*** Begin section ***
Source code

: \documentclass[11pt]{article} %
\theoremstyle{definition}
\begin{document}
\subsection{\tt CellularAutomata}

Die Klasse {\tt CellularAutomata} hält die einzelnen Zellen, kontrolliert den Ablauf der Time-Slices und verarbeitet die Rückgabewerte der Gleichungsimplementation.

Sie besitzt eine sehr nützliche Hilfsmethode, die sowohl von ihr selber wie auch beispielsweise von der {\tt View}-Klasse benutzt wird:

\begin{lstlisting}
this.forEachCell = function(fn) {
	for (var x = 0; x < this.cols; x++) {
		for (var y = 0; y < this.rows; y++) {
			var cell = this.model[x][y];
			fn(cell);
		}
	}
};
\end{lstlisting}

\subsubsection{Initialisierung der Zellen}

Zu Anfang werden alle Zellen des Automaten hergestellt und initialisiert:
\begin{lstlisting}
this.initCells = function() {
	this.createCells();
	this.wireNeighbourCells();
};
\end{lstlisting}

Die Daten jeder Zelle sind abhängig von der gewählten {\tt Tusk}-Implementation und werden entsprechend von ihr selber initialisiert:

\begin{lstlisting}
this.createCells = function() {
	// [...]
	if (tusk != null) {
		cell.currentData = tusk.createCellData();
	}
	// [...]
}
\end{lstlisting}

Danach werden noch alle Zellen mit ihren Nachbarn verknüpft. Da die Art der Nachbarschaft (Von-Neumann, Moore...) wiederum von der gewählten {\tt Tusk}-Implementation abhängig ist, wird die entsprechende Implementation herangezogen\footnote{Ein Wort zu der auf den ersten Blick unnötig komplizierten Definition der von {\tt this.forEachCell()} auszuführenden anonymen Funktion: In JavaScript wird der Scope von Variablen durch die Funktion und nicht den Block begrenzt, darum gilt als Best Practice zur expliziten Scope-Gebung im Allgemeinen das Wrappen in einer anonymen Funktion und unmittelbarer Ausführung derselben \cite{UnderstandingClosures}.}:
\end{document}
*** End section ***
WHAT YOU HAVE TO DO:
Up to and including the line that contains "Die Daten jeder", restate each line of the material above word for word, beginning with its first line.

WRITTEN SOLUTION:
Source code

: \documentclass[11pt]{article} %
\theoremstyle{definition}
\begin{document}
\subsection{\tt CellularAutomata}

Die Klasse {\tt CellularAutomata} hält die einzelnen Zellen, kontrolliert den Ablauf der Time-Slices und verarbeitet die Rückgabewerte der Gleichungsimplementation.

Sie besitzt eine sehr nützliche Hilfsmethode, die sowohl von ihr selber wie auch beispielsweise von der {\tt View}-Klasse benutzt wird:

\begin{lstlisting}
this.forEachCell = function(fn) {
	for (var x = 0; x < this.cols; x++) {
		for (var y = 0; y < this.rows; y++) {
			var cell = this.model[x][y];
			fn(cell);
		}
	}
};
\end{lstlisting}

\subsubsection{Initialisierung der Zellen}

Zu Anfang werden alle Zellen des Automaten hergestellt und initialisiert:
\begin{lstlisting}
this.initCells = function() {
	this.createCells();
	this.wireNeighbourCells();
};
\end{lstlisting}

Die Daten jeder Zelle sind abhängig von der gewählten {\tt Tusk}-Implementation und werden entsprechend von ihr selber initialisiert:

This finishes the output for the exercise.